As the Greek saga continues, can only fiscal integration secure the Eurozone’s future?
Lydia Prieg, a PhD student at the University of Cambridge, says Yes
Greater fiscal union is the only sustainable solution for the Eurozone. Without coordinated redistribution, some countries are enjoying artificially low exchange and interest rates. This boosts exports and growth. Other countries have inappropriately high exchange and interest rates, which hinder exports and growth.
In the build-up to the crisis, German banks were also lending money to the Greeks, and these funds were often used to buy German exports. Germany has thus profited for years from lower rates without having to compensate the weaker economies that struggle at such levels.
We must stop blaming southern countries for irresponsible lending and structural problems within the bloc. The US is an example of a coordinated union where states still predominantly set their own tax policies. The Eurozone must strategically redistribute some tax proceeds between countries, or disband the monetary union.
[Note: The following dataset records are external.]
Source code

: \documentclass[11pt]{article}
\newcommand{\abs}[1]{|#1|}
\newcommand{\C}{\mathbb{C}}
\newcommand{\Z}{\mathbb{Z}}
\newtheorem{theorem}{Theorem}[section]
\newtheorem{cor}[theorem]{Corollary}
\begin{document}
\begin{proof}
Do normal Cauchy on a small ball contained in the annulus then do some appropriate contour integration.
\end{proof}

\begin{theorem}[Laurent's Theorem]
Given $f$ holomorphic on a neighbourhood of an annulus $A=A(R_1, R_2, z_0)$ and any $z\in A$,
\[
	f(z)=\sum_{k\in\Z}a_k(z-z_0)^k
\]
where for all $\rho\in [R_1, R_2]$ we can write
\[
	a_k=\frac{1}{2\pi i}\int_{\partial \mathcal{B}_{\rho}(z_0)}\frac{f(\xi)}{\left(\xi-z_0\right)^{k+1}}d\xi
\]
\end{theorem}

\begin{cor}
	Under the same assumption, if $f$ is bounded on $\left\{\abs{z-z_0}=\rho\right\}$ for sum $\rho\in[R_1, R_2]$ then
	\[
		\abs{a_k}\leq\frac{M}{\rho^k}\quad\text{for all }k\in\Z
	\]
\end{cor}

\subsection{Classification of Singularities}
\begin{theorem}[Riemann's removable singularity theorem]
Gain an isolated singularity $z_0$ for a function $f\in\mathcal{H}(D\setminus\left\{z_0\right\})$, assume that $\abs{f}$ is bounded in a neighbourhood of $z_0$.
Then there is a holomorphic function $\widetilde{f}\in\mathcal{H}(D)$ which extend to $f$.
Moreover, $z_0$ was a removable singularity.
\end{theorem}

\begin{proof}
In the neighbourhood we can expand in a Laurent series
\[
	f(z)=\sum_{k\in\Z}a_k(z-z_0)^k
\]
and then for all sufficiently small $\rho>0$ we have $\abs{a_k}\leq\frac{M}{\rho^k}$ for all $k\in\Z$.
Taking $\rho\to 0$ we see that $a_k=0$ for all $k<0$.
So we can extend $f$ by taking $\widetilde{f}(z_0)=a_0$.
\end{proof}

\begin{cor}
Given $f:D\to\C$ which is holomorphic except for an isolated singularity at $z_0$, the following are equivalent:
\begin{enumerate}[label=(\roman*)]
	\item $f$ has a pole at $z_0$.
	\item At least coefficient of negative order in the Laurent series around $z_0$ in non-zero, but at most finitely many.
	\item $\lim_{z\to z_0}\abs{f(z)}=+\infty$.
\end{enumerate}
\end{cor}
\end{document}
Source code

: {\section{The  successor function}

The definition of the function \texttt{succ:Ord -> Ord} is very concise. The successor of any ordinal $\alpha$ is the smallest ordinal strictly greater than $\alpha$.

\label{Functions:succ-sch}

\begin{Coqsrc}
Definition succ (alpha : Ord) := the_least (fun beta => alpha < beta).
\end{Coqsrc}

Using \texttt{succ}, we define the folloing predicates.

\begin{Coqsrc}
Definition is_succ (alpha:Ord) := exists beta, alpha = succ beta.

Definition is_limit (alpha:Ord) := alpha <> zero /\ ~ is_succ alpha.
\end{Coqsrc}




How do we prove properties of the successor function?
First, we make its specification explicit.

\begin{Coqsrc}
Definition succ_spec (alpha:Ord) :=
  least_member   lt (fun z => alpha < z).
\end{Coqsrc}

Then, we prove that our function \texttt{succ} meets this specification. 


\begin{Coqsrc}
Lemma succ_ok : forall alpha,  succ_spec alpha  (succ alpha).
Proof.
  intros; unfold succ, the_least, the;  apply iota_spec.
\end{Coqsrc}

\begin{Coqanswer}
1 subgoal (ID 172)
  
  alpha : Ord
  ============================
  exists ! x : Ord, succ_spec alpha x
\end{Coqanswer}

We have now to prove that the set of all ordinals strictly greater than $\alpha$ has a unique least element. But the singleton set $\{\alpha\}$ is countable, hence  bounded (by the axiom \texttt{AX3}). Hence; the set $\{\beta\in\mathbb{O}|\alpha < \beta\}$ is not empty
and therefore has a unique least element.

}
Anything else is just kicking the can down the road.
Christian Schulz, senior economist at Berenberg, says No
Classic elements of fiscal union such as common debt issuance, debt mutualisation or even unconditional fiscal transfers from rich countries to the poor would be dangerous for the Eurozone. The spreads between the borrowing costs of the most vulnerable and the most stable member states are important incentives for fiscal discipline and wider structural reform efforts. Where such spreads are absent or where tax revenues are transferred unconditionally, as in Germany’s inter-state fiscal equilibrating system, economic imbalances tend to be aggravated – not resolved over time.
In Bremen, a net recipient of aid from rich Bavaria and others for decades, Germany has its own little Greece: reform-resistant with sluggish growth and enormous public debt. Germany sets some good examples for the Eurozone, but fiscal union is not one of them. At the margin, the Eurozone could review its fiscal rules, clarifying special circumstances and tightening penalties.